(Collected data)
● ● ●

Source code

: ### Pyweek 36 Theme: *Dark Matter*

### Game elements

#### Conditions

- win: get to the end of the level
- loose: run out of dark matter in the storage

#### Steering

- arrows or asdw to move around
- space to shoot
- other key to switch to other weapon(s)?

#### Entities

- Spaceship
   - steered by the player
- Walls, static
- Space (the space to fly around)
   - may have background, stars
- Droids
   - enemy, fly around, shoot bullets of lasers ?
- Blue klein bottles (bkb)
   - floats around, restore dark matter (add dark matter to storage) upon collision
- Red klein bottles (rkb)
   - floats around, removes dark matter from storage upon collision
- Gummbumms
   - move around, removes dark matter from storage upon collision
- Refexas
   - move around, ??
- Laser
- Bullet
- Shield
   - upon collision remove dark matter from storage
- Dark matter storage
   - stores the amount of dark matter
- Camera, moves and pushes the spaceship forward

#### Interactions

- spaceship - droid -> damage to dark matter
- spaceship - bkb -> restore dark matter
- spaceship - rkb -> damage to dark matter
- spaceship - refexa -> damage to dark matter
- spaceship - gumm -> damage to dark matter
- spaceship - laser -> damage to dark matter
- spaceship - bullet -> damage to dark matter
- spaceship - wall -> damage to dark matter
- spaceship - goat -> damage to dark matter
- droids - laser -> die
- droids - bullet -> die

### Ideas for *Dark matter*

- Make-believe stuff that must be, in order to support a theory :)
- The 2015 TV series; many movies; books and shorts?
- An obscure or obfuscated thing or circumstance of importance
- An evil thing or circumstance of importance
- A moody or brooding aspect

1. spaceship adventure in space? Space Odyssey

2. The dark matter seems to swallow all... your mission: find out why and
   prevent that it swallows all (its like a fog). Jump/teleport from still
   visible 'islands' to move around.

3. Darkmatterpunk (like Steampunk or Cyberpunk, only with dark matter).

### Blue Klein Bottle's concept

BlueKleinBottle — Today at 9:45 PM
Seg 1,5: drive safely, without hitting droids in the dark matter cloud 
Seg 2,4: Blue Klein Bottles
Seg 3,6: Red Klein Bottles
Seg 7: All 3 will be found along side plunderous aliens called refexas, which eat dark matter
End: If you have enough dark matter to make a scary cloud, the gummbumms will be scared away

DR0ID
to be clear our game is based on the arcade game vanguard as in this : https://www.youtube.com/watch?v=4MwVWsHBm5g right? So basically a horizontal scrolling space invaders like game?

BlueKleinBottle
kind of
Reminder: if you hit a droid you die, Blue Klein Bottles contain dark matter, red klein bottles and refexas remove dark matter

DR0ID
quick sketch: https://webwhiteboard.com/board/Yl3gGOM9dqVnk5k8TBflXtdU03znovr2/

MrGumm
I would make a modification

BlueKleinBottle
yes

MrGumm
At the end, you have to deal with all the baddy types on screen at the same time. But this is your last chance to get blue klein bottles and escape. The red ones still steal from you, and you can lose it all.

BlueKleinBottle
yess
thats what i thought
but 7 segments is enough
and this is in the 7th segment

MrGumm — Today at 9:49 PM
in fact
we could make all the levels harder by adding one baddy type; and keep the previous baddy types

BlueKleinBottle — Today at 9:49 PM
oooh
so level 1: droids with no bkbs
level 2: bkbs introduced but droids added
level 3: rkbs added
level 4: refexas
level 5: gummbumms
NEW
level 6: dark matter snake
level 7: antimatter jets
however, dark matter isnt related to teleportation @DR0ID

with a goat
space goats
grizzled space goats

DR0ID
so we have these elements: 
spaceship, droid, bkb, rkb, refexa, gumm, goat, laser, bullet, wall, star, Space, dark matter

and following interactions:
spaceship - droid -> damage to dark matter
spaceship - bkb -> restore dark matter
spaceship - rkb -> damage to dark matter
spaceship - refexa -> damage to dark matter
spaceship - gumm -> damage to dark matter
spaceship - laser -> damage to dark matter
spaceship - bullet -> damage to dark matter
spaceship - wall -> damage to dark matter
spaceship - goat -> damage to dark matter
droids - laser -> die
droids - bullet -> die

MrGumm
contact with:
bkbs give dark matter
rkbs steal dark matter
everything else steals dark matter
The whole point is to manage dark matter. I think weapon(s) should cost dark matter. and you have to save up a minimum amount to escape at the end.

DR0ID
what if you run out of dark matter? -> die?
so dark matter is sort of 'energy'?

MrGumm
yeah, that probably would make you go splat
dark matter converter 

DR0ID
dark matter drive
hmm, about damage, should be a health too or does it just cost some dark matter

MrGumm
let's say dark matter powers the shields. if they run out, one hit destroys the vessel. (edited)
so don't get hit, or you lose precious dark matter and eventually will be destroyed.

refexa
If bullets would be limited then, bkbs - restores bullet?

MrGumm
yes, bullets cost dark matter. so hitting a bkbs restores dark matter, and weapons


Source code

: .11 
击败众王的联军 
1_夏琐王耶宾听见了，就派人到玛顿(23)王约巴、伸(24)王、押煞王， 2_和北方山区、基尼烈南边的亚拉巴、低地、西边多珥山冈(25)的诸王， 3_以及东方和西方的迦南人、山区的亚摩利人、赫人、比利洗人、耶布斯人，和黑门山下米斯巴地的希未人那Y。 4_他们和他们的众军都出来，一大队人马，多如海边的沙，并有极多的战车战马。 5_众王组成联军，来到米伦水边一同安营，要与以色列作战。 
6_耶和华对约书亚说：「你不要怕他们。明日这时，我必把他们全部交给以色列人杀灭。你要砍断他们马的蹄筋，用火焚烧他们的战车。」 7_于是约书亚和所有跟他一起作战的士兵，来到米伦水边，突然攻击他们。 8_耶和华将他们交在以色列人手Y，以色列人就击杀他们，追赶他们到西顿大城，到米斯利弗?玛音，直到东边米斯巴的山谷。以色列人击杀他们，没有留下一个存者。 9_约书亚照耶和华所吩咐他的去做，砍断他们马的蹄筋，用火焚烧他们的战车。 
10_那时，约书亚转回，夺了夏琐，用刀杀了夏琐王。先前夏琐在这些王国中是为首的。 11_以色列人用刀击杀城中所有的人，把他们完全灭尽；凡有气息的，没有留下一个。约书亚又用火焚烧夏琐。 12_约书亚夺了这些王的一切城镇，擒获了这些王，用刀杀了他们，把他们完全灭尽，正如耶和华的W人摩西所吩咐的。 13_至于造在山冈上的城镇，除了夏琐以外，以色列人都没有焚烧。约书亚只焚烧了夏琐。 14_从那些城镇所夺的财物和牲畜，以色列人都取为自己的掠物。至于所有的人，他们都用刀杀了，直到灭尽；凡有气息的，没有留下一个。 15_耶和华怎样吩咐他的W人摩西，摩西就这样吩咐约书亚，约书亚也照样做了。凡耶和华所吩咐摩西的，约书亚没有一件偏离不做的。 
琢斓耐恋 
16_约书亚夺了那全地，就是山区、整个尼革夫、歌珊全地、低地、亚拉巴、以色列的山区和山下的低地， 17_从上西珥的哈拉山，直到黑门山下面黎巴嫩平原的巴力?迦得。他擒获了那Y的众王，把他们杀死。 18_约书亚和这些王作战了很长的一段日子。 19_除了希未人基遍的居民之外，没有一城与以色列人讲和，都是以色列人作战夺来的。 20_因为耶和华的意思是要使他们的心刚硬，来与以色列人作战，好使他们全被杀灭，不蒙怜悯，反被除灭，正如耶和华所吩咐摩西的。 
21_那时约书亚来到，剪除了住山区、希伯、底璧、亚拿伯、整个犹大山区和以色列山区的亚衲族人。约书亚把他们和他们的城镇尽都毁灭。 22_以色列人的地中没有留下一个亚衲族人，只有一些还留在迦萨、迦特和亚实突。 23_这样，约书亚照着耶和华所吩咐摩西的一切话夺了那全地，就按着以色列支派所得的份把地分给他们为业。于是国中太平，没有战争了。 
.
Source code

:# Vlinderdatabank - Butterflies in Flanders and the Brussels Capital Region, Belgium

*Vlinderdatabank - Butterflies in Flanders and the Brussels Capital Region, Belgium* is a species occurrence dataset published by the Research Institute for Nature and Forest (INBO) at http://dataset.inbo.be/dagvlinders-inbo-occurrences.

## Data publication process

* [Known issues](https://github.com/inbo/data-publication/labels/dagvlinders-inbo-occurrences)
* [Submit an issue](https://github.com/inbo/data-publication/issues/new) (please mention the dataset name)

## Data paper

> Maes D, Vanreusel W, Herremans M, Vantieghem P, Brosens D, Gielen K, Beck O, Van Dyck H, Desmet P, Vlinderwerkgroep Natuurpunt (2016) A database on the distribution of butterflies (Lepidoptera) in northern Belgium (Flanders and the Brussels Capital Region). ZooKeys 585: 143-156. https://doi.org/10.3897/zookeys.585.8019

● ● ●

§ **What is required**
Transcribe, exactly and without additions, the lines of the records above, beginning with the line that contains "Reminder: if you" and ending with the line that contains "everything else steals dark matter", both included.

§ **Task answer**
Reminder: if you hit a droid you die, Blue Klein Bottles contain dark matter, red klein bottles and refexas remove dark matter

DR0ID
quick sketch: https://webwhiteboard.com/board/Yl3gGOM9dqVnk5k8TBflXtdU03znovr2/

MrGumm
I would make a modification

BlueKleinBottle
yes

MrGumm
At the end, you have to deal with all the baddy types on screen at the same time. But this is your last chance to get blue klein bottles and escape. The red ones still steal from you, and you can lose it all.

BlueKleinBottle
yess
thats what i thought
but 7 segments is enough
and this is in the 7th segment

MrGumm — Today at 9:49 PM
in fact
we could make all the levels harder by adding one baddy type; and keep the previous baddy types

BlueKleinBottle — Today at 9:49 PM
oooh
so level 1: droids with no bkbs
level 2: bkbs introduced but droids added
level 3: rkbs added
level 4: refexas
level 5: gummbumms
NEW
level 6: dark matter snake
level 7: antimatter jets
however, dark matter isnt related to teleportation @DR0ID

with a goat
space goats
grizzled space goats

DR0ID
so we have these elements: 
spaceship, droid, bkb, rkb, refexa, gumm, goat, laser, bullet, wall, star, Space, dark matter

and following interactions:
spaceship - droid -> damage to dark matter
spaceship - bkb -> restore dark matter
spaceship - rkb -> damage to dark matter
spaceship - refexa -> damage to dark matter
spaceship - gumm -> damage to dark matter
spaceship - laser -> damage to dark matter
spaceship - bullet -> damage to dark matter
spaceship - wall -> damage to dark matter
spaceship - goat -> damage to dark matter
droids - laser -> die
droids - bullet -> die

MrGumm
contact with:
bkbs give dark matter
rkbs steal dark matter
everything else steals dark matter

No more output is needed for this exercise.